Her jaw had tightened. Her hand had moved – barely, a shift of weight, the body’s automatic preparation for something it hadn’t decided on yet.
“Be kind,” Marcus said. “That was it. Two words. Because he’d just shown them the worst version of what human beings could build, and the only antidote he knew how to offer in thirty seconds was two words.”
Red Widow looked at Marcus Steel on a harbor street in Five-River Province at midnight and the expression that moved across her face was not something she would have allowed in any room with witnesses. It was the expression of something that had been locked in a specific configuration for a very long time suddenly encountering the key.
“You,” she said.
“Yes.”
“You’re-” She stopped. Reset. “You came to Five-River Province with a kill order on your head and you’re standing on a street at midnight—”

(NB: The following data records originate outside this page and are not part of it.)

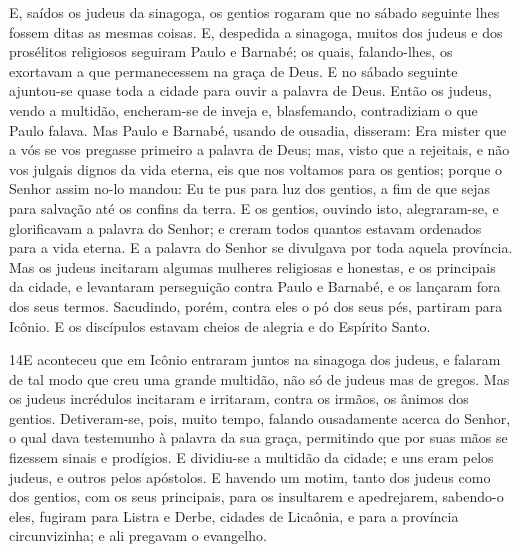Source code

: E, saídos os judeus da sinagoga, os gentios rogaram que no sábado
seguinte lhes fossem ditas as mesmas coisas. E, despedida a
sinagoga, muitos dos judeus e dos prosélitos religiosos seguiram
Paulo e Barnabé; os quais, falando-lhes, os exortavam a que
permanecessem na graça de Deus. E no sábado seguinte
ajuntou-se quase toda a cidade para ouvir a palavra de Deus.
Então os judeus, vendo a multidão, encheram-se de inveja e,
blasfemando, contradiziam o que Paulo falava. Mas Paulo e
Barnabé, usando de ousadia, disseram: Era mister que a vós se vos
pregasse primeiro a palavra de Deus; mas, visto que a rejeitais, e
não vos julgais dignos da vida eterna, eis que nos voltamos para os
gentios; porque o Senhor assim no-lo mandou: Eu te pus para
luz dos gentios, a fim de que sejas para salvação até os confins da
terra. E os gentios, ouvindo isto, alegraram-se, e
glorificavam a palavra do Senhor; e creram todos quantos estavam
ordenados para a vida eterna. E a palavra do Senhor se
divulgava por toda aquela província. Mas os judeus incitaram
algumas mulheres religiosas e honestas, e os principais da cidade, e
levantaram perseguição contra Paulo e Barnabé, e os lançaram fora
dos seus termos. Sacudindo, porém, contra eles o pó dos seus
pés, partiram para Icônio. E os discípulos estavam cheios de
alegria e do Espírito Santo.

\medskip

\lettrine{14} E aconteceu que em Icônio entraram juntos na
sinagoga dos judeus, e falaram de tal modo que creu uma grande
multidão, não só de judeus mas de gregos. Mas os judeus
incrédulos incitaram e irritaram, contra os irmãos, os ânimos dos
gentios. Detiveram-se, pois, muito tempo, falando ousadamente
acerca do Senhor, o qual dava testemunho à palavra da sua graça,
permitindo que por suas mãos se fizessem sinais e prodígios. E
dividiu-se a multidão da cidade; e uns eram pelos judeus, e outros
pelos apóstolos. E havendo um motim, tanto dos judeus como dos
gentios, com os seus principais, para os insultarem e apedrejarem,
sabendo-o eles, fugiram para Listra e Derbe, cidades de
Licaônia, e para a província circunvizinha; e ali pregavam o
evangelho.


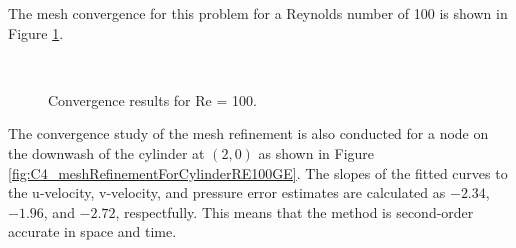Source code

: %
The mesh convergence for this problem for a Reynolds number of 100 is shown in Figure \ref{fig:C4_meshConvergenceForCylidnerRE100GE}.
%
\begin{figure}[H]
    \centering
    \quad
    \\
    \caption{Convergence results for Re = 100.}
    \label{fig:C4_meshConvergenceForCylidnerRE100GE}
\end{figure}
%
The convergence study of the mesh refinement is also conducted for a node on the downwash of the cylinder at $(2, 0)$ as shown in Figure \ref{fig:C4_meshRefinementForCylinderRE100GE}. The slopes of the fitted curves to the u-velocity, v-velocity, and pressure error estimates are calculated as $-2.34$, $-1.96$, and $-2.72$, respectfully. This means that the method is second-order accurate in space and time.
%
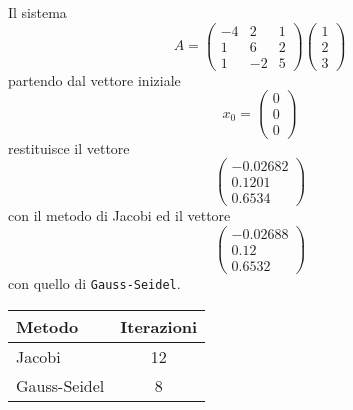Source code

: 

Il sistema 
\[
A = \left(\begin{array}{ccc} -4 & 2 & 1\\ 1 & 6 & 2\\ 1 & -2 & 5 \end{array}\right) \left(\begin{array}{c} 1\\ 2\\ 3 \end{array}\right)
\]
partendo dal vettore iniziale 
\[
x_0 = \left(\begin{array}{c} 0\\ 0\\ 0 \end{array}\right)
\]
restituisce il vettore 
\[
\left(\begin{array}{c} -0.02682\\ 0.1201\\ 0.6534 \end{array}\right)
\] 
con il metodo di Jacobi ed il vettore 
\[
\left(\begin{array}{c} -0.02688\\ 0.12\\ 0.6532 \end{array}\right)
\]
con quello di \texttt{Gauss-Seidel}.

\begin{tabular}{l c}
\hline
Metodo & Iterazioni\\
\hline
Jacobi & 12 \\
Gauss-Seidel & 8\\
\hline
\end{tabular}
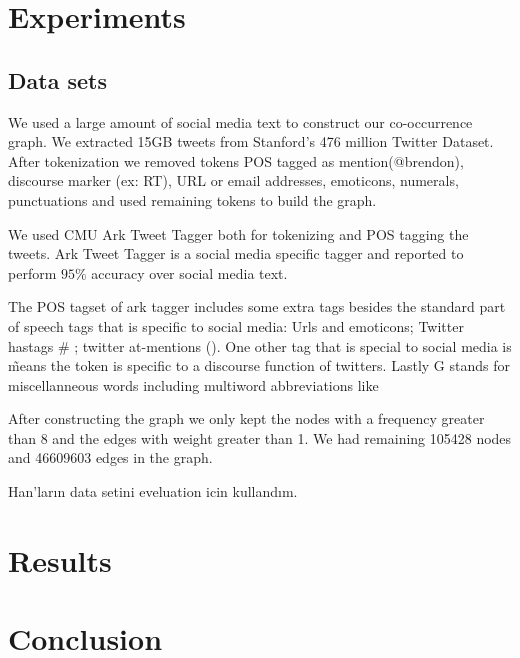 \section{Experiments}
\label{sec:experiments}

\subsection{Data sets}

We used a large amount of social media text to construct our co-occurrence graph. We extracted 15GB tweets from Stanford's 476 million Twitter Dataset\cite{DBLP:conf/wsdm/YangL11}. After tokenization we removed tokens POS tagged as mention(@brendon), discourse marker (ex: RT), URL or email addresses, emoticons, numerals, punctuations and used remaining tokens to build the graph.

We used CMU Ark Tweet Tagger\cite{DBLP:conf/naacl/OwoputiODGSS13}\cite{Gimpel:2011:PTT:2002736.2002747} both for tokenizing and POS tagging the tweets. Ark Tweet Tagger is a social media specific tagger and reported to perform $95\%$ accuracy over social media text.


The POS tagset of ark tagger includes some extra tags besides the standard part of speech tags that is specific to social media: Urls and emoticons; Twitter hastags \# ; twitter at-mentions (\@). One other tag that is special to social media is \~ means the token is specific to a discourse function of twitters. Lastly G stands for miscellanneous words including multiword abbreviations like


After constructing the graph we only kept the nodes with a frequency greater than 8 and the edges with weight greater than 1. We had remaining 105428 nodes and 46609603 edges in the graph.

Han'ların data setini eveluation icin kullandım.

\section{Results}


\section{Conclusion}
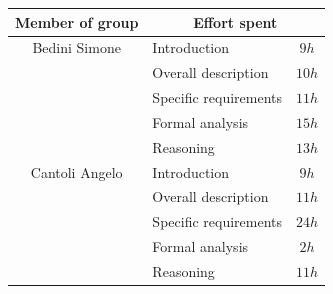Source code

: \begin{table}[h!]
\centering
\renewcommand{\arraystretch}{1.5} %
\begin{tabular}{c|l|c}
    \hline
    Member of group & \multicolumn{2}{c}{Effort spent} \\
    \hline
    Bedini Simone & Introduction & $9h$ \\
                                & Overall description & $10h$ \\
                                & Specific requirements & $11h$ \\
                                & Formal analysis & $15h$ \\
                                & Reasoning & $13h$ \\
    \hline
    Cantoli Angelo & Introduction & $9h$ \\
                                & Overall description & $11h$ \\
                                & Specific requirements & $24h$ \\
                                & Formal analysis & $2h$ \\
                                & Reasoning & $11h$ \\
    \hline
\end{tabular}
\end{table}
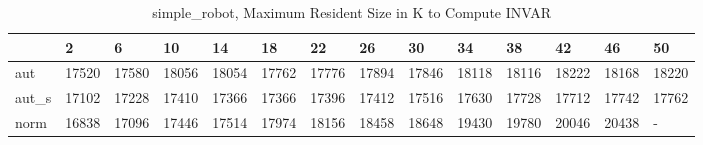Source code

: \begin{table}
\caption{simple_robot, Maximum Resident Size in K to Compute INVAR}
\label{simple_robot_INVAR_size}
\begin{tabular}{llllllllllllll}
\toprule
 & 2 & 6 & 10 & 14 & 18 & 22 & 26 & 30 & 34 & 38 & 42 & 46 & 50 \\
\midrule
aut & 17520 & 17580 & 18056 & 18054 & 17762 & 17776 & 17894 & 17846 & 18118 & 18116 & 18222 & 18168 & 18220 \\
aut_s & 17102 & 17228 & 17410 & 17366 & 17366 & 17396 & 17412 & 17516 & 17630 & 17728 & 17712 & 17742 & 17762 \\
norm & 16838 & 17096 & 17446 & 17514 & 17974 & 18156 & 18458 & 18648 & 19430 & 19780 & 20046 & 20438 & - \\
\bottomrule
\end{tabular}
\end{table}
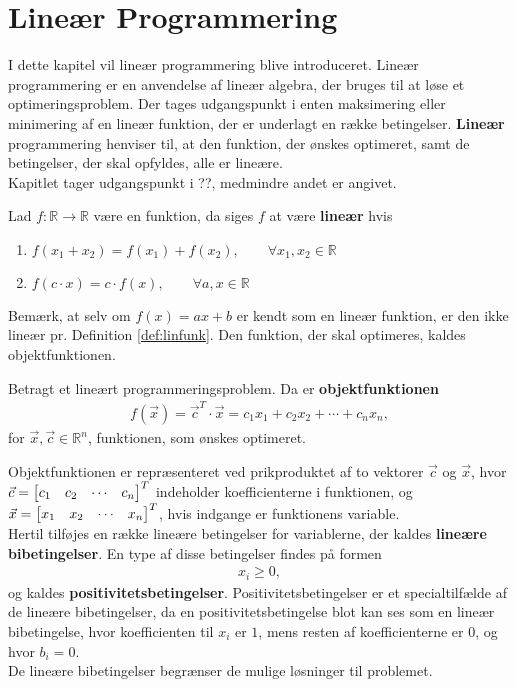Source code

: \chapter{Lineær Programmering}
I dette kapitel vil lineær programmering blive introduceret.
Lineær programmering er en anvendelse af lineær algebra, der bruges til at løse et optimeringsproblem. Der tages udgangspunkt i enten maksimering eller minimering af en lineær funktion, der er underlagt en række betingelser. \textbf{Lineær} programmering henviser til, at den funktion, der ønskes optimeret, samt de betingelser, der skal opfyldes, alle er lineære. \\
Kapitlet tager udgangspunkt i ??, medmindre andet er angivet. 

\begin{defn}
Lad $f:\mathds{R} \to \mathds{R}$ være en funktion, da siges $f$ at være \textbf{lineær} hvis
\begin{enumerate}[label=\alph*]
\item $f(x_1 + x_2) = f(x_1) + f(x_2), \qquad \forall x_1,x_2 \in \mathds{R}$
\item $f(c\cdot x) = c \cdot f(x), \qquad \forall a, x \in \mathds{R}$
\end{enumerate}
\label{def:linfunk}
\end{defn}

Bemærk, at selv om $f(x) = ax + b$ er kendt som en lineær funktion, er den ikke lineær pr. Definition \ref{def:linfunk}.
Den funktion, der skal optimeres, kaldes objektfunktionen.
\begin{defn}
Betragt et lineært programmeringsproblem. Da er \textbf{objektfunktionen}
\begin{align*}
f(\vec{x}) = \vec{c}^T \cdot \vec{x} = c_1x_1 + c_2x_2 + \cdots + c_nx_n, 
\end{align*}
for $\vec{x}, \vec{c} \in \mathds{R}^n$, 
funktionen, som ønskes optimeret. 
\end{defn}

Objektfunktionen er repræsenteret ved prikproduktet af to vektorer $\vec{c}$ og $\vec{x}$, hvor $\vec{c}= \begin{bmatrix} c_1 & c_2 & \cdots & c_n \end{bmatrix}^T$ indeholder koefficienterne i funktionen, og $\vec{x}= \begin{bmatrix} x_1 & x_2 & \cdots & x_n \end{bmatrix}^T$, hvis indgange er funktionens variable. \\
Hertil tilføjes en række lineære betingelser for variablerne, der kaldes \textbf{lineære bibetingelser}. En type af disse betingelser findes på formen
\begin{align*}
	x_i \geq 0,
\end{align*}
og kaldes \textbf{positivitetsbetingelser}. Positivitetsbetingelser er et specialtilfælde af de lineære bibetingelser, da en positivitetsbetingelse blot kan ses som en lineær bibetingelse, hvor koefficienten til $x_i$ er $1$, mens resten af koefficienterne er $0$, og hvor $b_i=0$. \\
De lineære bibetingelser begrænser de mulige løsninger til problemet.

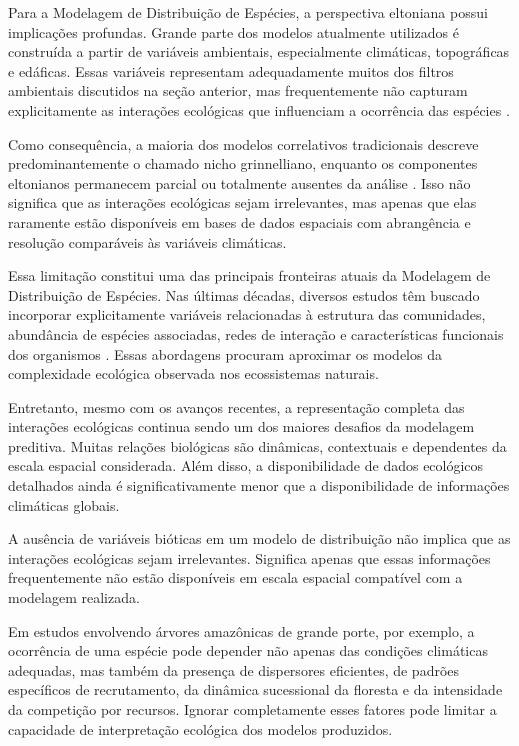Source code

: Para a Modelagem de Distribuição de Espécies, a perspectiva eltoniana possui implicações profundas. Grande parte dos modelos atualmente utilizados é construída a partir de variáveis ambientais, especialmente climáticas, topográficas e edáficas. Essas variáveis representam adequadamente muitos dos filtros ambientais discutidos na seção anterior, mas frequentemente não capturam explicitamente as interações ecológicas que influenciam a ocorrência das espécies \parencite{guisan2005predicting,elith2009}.

Como consequência, a maioria dos modelos correlativos tradicionais descreve predominantemente o chamado nicho grinnelliano, enquanto os componentes eltonianos permanecem parcial ou totalmente ausentes da análise \parencite{soberon2007}. Isso não significa que as interações ecológicas sejam irrelevantes, mas apenas que elas raramente estão disponíveis em bases de dados espaciais com abrangência e resolução comparáveis às variáveis climáticas.

Essa limitação constitui uma das principais fronteiras atuais da Modelagem de Distribuição de Espécies. Nas últimas décadas, diversos estudos têm buscado incorporar explicitamente variáveis relacionadas à estrutura das comunidades, abundância de espécies associadas, redes de interação e características funcionais dos organismos \parencite{wisz2013,kissling2012}. Essas abordagens procuram aproximar os modelos da complexidade ecológica observada nos ecossistemas naturais.

Entretanto, mesmo com os avanços recentes, a representação completa das interações ecológicas continua sendo um dos maiores desafios da modelagem preditiva. Muitas relações biológicas são dinâmicas, contextuais e dependentes da escala espacial considerada. Além disso, a disponibilidade de dados ecológicos detalhados ainda é significativamente menor que a disponibilidade de informações climáticas globais.

\begin{atencao}
	A ausência de variáveis bióticas em um modelo de distribuição não implica que as interações ecológicas sejam irrelevantes. Significa apenas que essas informações frequentemente não estão disponíveis em escala espacial compatível com a modelagem realizada.
\end{atencao}

Em estudos envolvendo árvores amazônicas de grande porte, por exemplo, a ocorrência de uma espécie pode depender não apenas das condições climáticas adequadas, mas também da presença de dispersores eficientes, de padrões específicos de recrutamento, da dinâmica sucessional da floresta e da intensidade da competição por recursos. Ignorar completamente esses fatores pode limitar a capacidade de interpretação ecológica dos modelos produzidos.


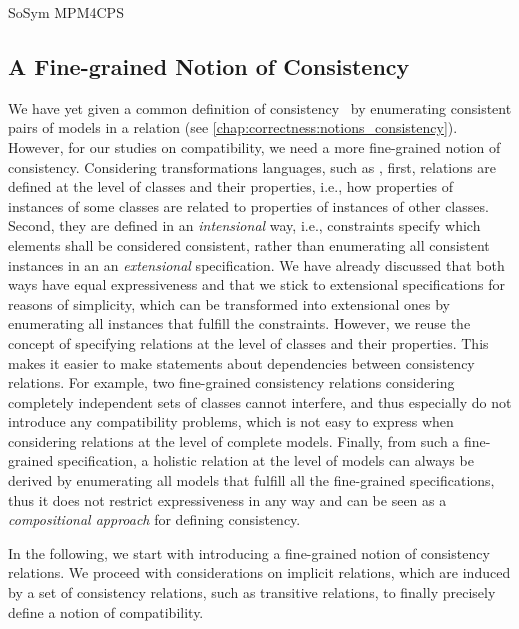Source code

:\begin{copiedFrom}{SoSym MPM4CPS}
\subsection{A Fine-grained Notion of Consistency}

We have yet given a common definition of consistency~\cite{stevens2010sosym} by enumerating consistent pairs of models in a relation (see \autoref{chap:correctness:notions_consistency}).
However, for our studies on compatibility, we need a more fine-grained notion of consistency.
Considering transformations languages, such as \qvtr, first, relations are defined at the level of classes and their properties, i.e., how properties of instances of some classes are related to properties of instances of other classes.
Second, they are defined in an \emph{intensional} way, i.e., constraints specify which elements shall be considered consistent, rather than enumerating all consistent instances in an an \emph{extensional} specification.
We have already discussed that both ways have equal expressiveness and that we stick to extensional specifications for reasons of simplicity, which can be transformed into extensional ones by enumerating all instances that fulfill the constraints.
However, we reuse the concept of specifying relations at the level of classes and their properties. %
This makes it easier to make statements about dependencies between consistency relations.
For example, two fine-grained consistency relations considering completely independent sets of classes cannot interfere, and thus especially do not introduce any compatibility problems, which is not easy to express when considering relations at the level of complete models.
Finally, from such a fine-grained specification, a holistic relation at the level of models can always be derived by enumerating all models that fulfill all the fine-grained specifications, thus it does not restrict expressiveness in any way and can be seen as a \emph{compositional approach} for defining consistency.

In the following, we start with introducing a fine-grained notion of consistency relations. %
We proceed with considerations on implicit relations, which are induced by a set of consistency relations, such as transitive relations, to finally precisely define a notion of compatibility.



\end{copiedFrom}

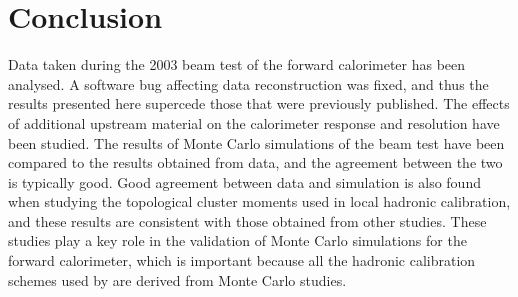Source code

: \chapter{Conclusion}

%
%
%
%
%

Data taken during the 2003 beam test of the \atlas forward calorimeter has been analysed. A software bug affecting data reconstruction was fixed, and thus the results presented here supercede those that were previously published. The effects of additional upstream material on the calorimeter response and resolution have been studied. The results of Monte Carlo simulations of the beam test have been compared to the results obtained from data, and the agreement between the two is typically good. Good agreement between data and simulation is also found when studying the topological cluster moments used in local hadronic calibration, and these results are consistent with those obtained from other studies. These studies play a key role in the validation of Monte Carlo simulations for the \atlas forward calorimeter, which is important because all the hadronic calibration schemes used by \atlas are derived from Monte Carlo studies.


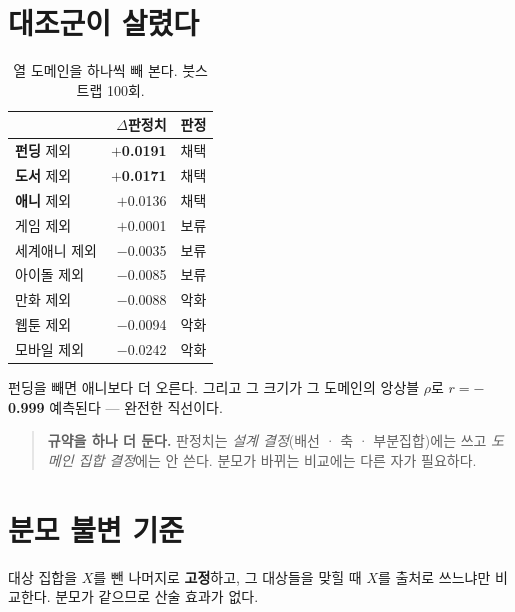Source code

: \documentclass[10pt]{article}
\begin{document}
\section{대조군이 살렸다}

\begin{table}[t]
\centering\tsize
\caption{열 도메인을 하나씩 빼 본다. 붓스트랩 100회.}
\begin{tabular}{lrl}
\toprule
& $\Delta$판정치 & 판정 \\
\midrule
\textbf{펀딩} 제외 & \textbf{$+$0.0191} & 채택 \\
\textbf{도서} 제외 & \textbf{$+$0.0171} & 채택 \\
\textbf{애니} 제외 & $+$0.0136 & 채택 \\
게임 제외 & $+$0.0001 & 보류 \\
세계애니 제외 & $-$0.0035 & 보류 \\
아이돌 제외 & $-$0.0085 & 보류 \\
만화 제외 & $-$0.0088 & 악화 \\
웹툰 제외 & $-$0.0094 & 악화 \\
모바일 제외 & $-$0.0242 & 악화 \\
\bottomrule
\end{tabular}
\end{table}

펀딩을 빼면 애니보다 더 오른다. 그리고 그 크기가 그 도메인의 앙상블 $\rho$로
\textbf{$r=-$0.999} 예측된다 --- 완전한 직선이다.


\begin{quote}\fontsize{9.5}{11.5}\selectfont
\textbf{규약을 하나 더 둔다.} 판정치는 \emph{설계 결정}(배선 · 축 · 부분집합)에는
쓰고 \emph{도메인 집합 결정}에는 안 쓴다. 분모가 바뀌는 비교에는 다른 자가
필요하다.
\end{quote}

\section{분모 불변 기준}

대상 집합을 $X$를 뺀 나머지로 \textbf{고정}하고, 그 대상들을 맞힐 때 $X$를
출처로 쓰느냐만 비교한다. 분모가 같으므로 산술 효과가 없다.
\end{document}
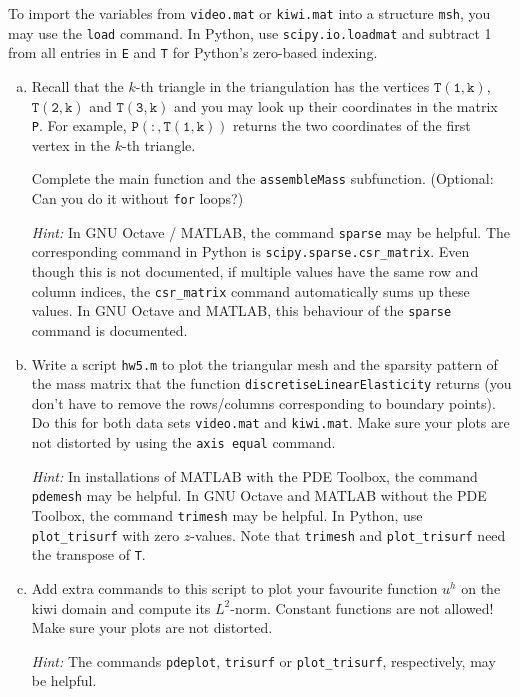\documentclass[10pt,letterpaper]{scrartcl}
\begin{document}
To import the variables from \texttt{video.mat} or \texttt{kiwi.mat} into a structure \texttt{msh}, you may use the \texttt{load} command. In \textsf{Python}, use \texttt{scipy.io.loadmat} and subtract 1 from all entries in \texttt{E} and \texttt{T} for \textsf{Python}'s zero-based indexing.

\begin{enumerate}[(a)]
\item Recall that the $k$-th triangle in the triangulation has the vertices $\mathtt{T(1,k)}$, $\mathtt{T(2,k)}$ and $\mathtt{T(3,k)}$ and you may look up their coordinates in the matrix \texttt{P}. For example, $\mathtt{P(:,T(1,k))}$ returns the two coordinates of the first vertex in the $k$-th triangle.

Complete the main function and the \texttt{assembleMass} subfunction. (Optional: Can you do it without \texttt{for} loops?)

\emph{Hint:} In \textsf{GNU Octave / MATLAB}, the command \texttt{sparse} may be helpful. The corresponding command in \textsf{Python} is \texttt{scipy.sparse.csr\_matrix}. Even though this is not documented, if multiple values have the same row and column indices, the \texttt{csr\_matrix} command automatically sums up these values. In \textsf{GNU Octave} and \textsf{MATLAB}, this behaviour of the \texttt{sparse} command is documented.

\item \faFilePictureO \: Write a script \texttt{hw5.m} to plot the triangular mesh and the sparsity pattern of the mass matrix that the function \texttt{discretiseLinearElasticity} returns (you don't have to remove the rows/columns corresponding to boundary points). Do this for both data sets \texttt{video.mat} and \texttt{kiwi.mat}. Make sure your plots are not distorted by using the \texttt{axis equal} command.


\emph{Hint:} In installations of \textsf{MATLAB} with the PDE Toolbox, the command \texttt{pdemesh} may be helpful. In \textsf{GNU Octave} and \textsf{MATLAB} without the PDE Toolbox, the command \texttt{trimesh} may be helpful. In \textsf{Python}, use \texttt{plot\_trisurf} with zero $z$-values. Note that \texttt{trimesh} and \texttt{plot\_trisurf} need the transpose of \texttt{T}.
\item \faFilePictureO \: Add extra commands to this script to plot your favourite function $u^h$ on the kiwi domain and compute its $L^2$-norm. Constant functions are not allowed! Make sure your plots are not distorted.

\emph{Hint:} The commands \texttt{pdeplot}, \texttt{trisurf} or \texttt{plot\_trisurf}, respectively, may be helpful.
\end{enumerate}
\end{document}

“The kill order is why I’m standing on a street at midnight,” Marcus said. “Harder to find a moving target in an open space than a stationary one in a building.” He turned and continued walking. “You were sent for me.”
She fell into step beside him.
“Atlas Lancaster,” she said. “The contract came through the standard circuit. I took it because the province rate was favorable and I wasn’t told the target’s identity in advance.” A pause. “I was told the target was connected to the Abbott family, which suggested someone with resources but not significant combat capability.”
“And the backup instruction,” Marcus said.
She was quiet.
“There was a secondary instruction,” Marcus said. “If the contract wasn’t completed within the window, the backup asset could be eliminated as a loose end.”
More silence.
“He put you on the disposable list,” Marcus said. “Before you’d finished the job. As a precaution.”
“Yes,” Red Widow said. The word came out stripped of everything except the fact itself.
“Atlas Lancaster,” Marcus said, “is the kind of man who treats people as inventory. Assets when useful, liabilities when not.” He looked forward. “How many people are deployed tonight?”
“Six teams. Different entry points. I was the distraction approach – designed to occupy the target while the primary teams positioned.” She paused. “They’ll have adjusted when I didn’t signal position confirmation.”
“Where’s the primary team now?”
She looked at the roofline of the warehouse to their left. Marcus had already looked there twenty seconds ago and registered the two shapes that didn’t belong.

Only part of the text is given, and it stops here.